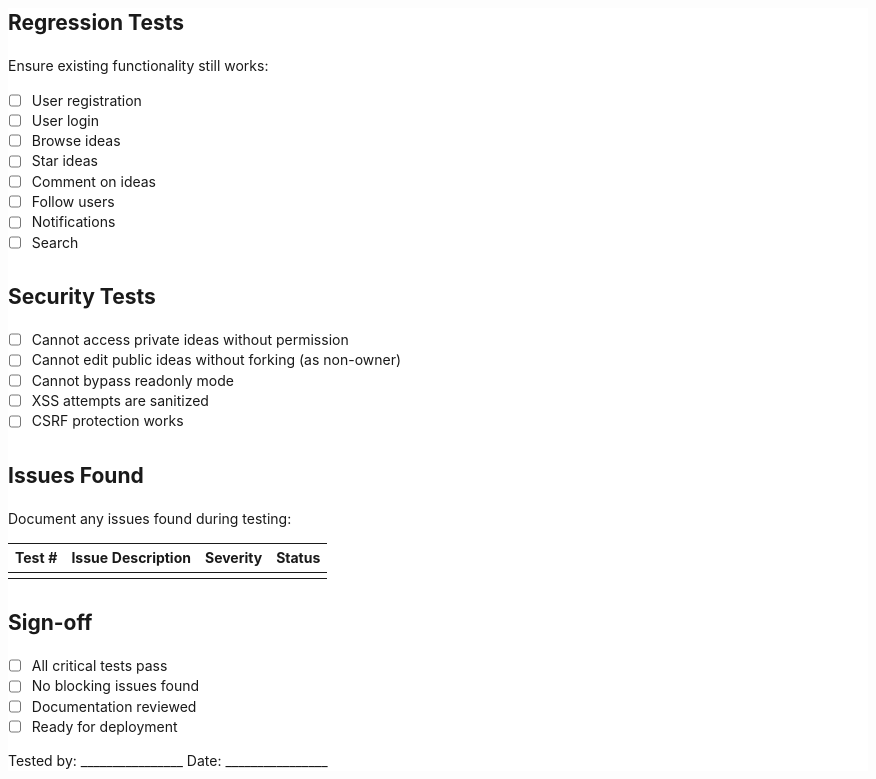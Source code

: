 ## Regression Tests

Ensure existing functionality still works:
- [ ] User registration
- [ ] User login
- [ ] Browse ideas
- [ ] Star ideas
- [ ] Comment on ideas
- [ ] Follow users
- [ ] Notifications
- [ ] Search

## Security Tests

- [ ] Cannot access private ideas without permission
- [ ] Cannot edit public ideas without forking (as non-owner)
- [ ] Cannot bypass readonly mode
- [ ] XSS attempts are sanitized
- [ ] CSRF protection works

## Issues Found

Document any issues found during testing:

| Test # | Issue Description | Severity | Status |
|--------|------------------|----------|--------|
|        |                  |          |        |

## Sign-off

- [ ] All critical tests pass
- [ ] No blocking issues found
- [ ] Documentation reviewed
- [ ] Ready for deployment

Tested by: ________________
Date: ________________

+++++

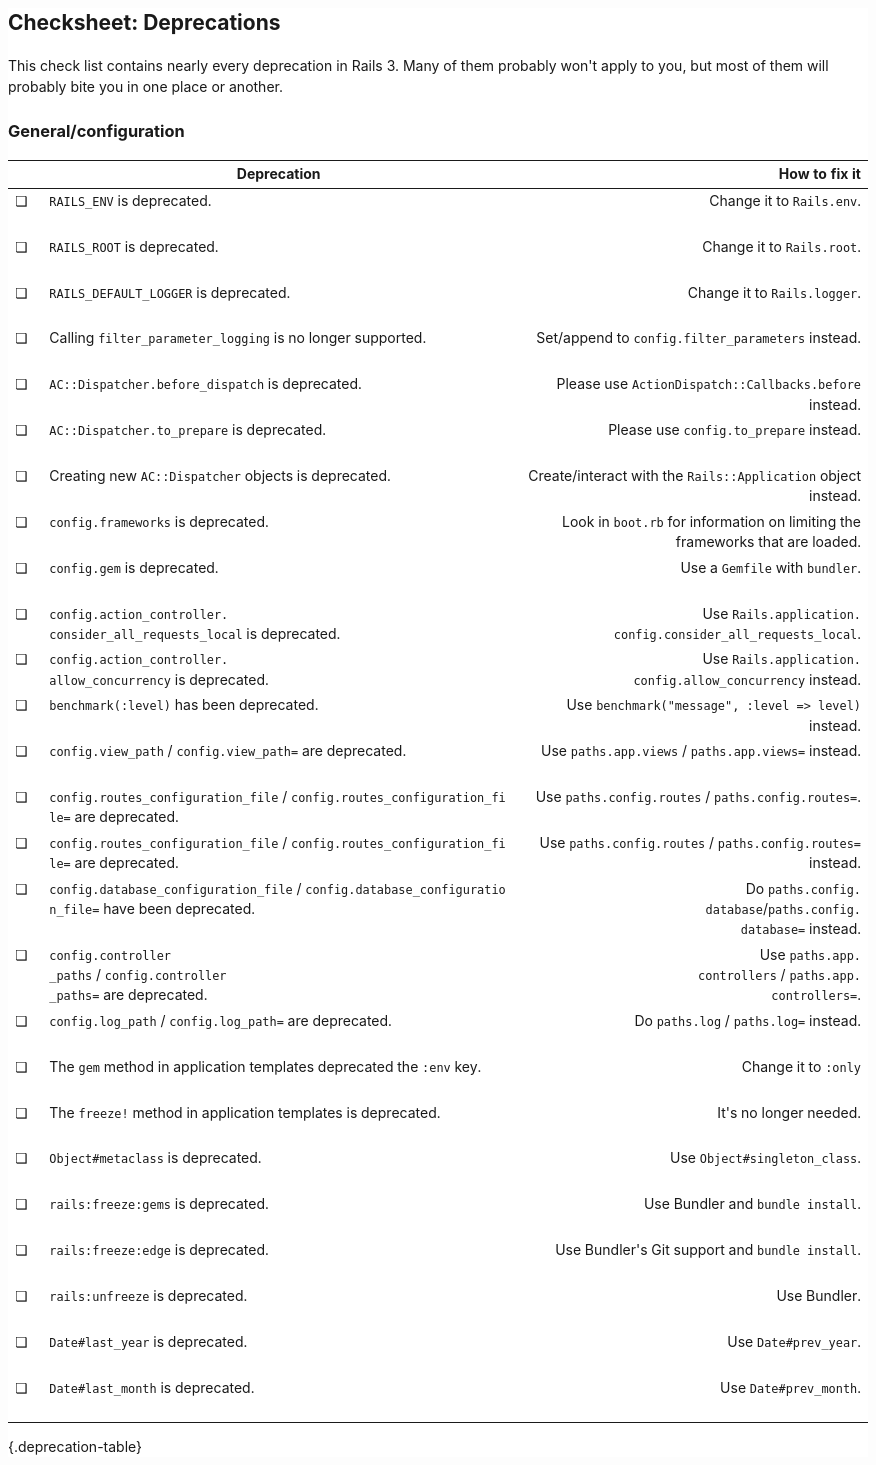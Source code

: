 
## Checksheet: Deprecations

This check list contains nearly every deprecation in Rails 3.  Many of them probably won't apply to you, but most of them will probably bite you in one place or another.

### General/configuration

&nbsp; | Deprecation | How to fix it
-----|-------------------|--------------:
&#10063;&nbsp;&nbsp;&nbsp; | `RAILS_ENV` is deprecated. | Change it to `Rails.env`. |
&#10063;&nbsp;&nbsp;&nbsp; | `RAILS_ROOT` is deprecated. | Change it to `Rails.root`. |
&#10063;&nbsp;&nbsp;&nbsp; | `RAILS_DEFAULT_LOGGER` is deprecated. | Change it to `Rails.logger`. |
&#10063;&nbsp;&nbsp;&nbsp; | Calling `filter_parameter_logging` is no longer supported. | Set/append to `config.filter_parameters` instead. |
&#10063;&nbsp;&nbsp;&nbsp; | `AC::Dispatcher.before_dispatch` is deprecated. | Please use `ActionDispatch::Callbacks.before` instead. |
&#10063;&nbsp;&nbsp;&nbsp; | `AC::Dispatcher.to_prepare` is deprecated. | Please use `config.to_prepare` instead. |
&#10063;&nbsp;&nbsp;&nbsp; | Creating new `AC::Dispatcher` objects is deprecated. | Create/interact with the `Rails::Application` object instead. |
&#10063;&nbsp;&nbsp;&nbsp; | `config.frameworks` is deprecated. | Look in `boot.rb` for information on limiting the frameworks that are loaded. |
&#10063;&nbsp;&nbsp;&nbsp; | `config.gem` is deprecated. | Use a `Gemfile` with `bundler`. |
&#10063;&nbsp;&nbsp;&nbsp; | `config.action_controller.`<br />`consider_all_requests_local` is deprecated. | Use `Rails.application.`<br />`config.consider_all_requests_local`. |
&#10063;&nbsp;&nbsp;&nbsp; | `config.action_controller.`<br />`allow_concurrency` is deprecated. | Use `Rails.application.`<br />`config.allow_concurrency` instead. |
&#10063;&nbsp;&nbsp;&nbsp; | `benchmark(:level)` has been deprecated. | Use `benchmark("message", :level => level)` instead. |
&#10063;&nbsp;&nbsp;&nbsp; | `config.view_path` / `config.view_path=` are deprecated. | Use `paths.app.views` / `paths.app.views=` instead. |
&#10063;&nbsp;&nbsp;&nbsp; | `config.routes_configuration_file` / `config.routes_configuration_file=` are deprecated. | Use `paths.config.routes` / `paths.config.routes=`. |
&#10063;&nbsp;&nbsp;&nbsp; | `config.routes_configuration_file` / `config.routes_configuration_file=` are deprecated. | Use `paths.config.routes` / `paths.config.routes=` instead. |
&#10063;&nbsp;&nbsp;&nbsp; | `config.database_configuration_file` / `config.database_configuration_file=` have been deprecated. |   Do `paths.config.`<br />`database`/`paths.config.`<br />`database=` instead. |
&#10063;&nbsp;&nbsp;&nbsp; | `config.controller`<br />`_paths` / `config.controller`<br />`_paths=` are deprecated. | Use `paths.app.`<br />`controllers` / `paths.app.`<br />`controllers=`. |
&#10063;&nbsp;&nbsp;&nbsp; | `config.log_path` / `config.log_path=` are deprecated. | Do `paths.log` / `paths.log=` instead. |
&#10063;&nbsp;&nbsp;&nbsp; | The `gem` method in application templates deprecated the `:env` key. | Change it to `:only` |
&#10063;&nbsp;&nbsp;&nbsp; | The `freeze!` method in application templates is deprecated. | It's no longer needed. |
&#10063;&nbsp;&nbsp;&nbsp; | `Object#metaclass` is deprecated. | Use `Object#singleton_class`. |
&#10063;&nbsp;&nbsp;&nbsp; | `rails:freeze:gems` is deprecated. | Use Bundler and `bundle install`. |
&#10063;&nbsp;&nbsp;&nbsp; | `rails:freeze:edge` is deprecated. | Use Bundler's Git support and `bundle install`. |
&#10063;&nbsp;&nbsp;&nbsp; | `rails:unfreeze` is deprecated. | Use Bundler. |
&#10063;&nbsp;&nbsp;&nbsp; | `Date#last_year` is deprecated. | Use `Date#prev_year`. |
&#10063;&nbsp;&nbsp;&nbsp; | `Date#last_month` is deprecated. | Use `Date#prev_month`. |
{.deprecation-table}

+++++

=== Exercise goal ===
Look through the entries above. Copy each line in which the string "ideas" occurs.

=== Answer to this exercise ===
- [ ] Browse ideas
- [ ] Star ideas
- [ ] Comment on ideas
- [ ] Cannot access private ideas without permission
- [ ] Cannot edit public ideas without forking (as non-owner)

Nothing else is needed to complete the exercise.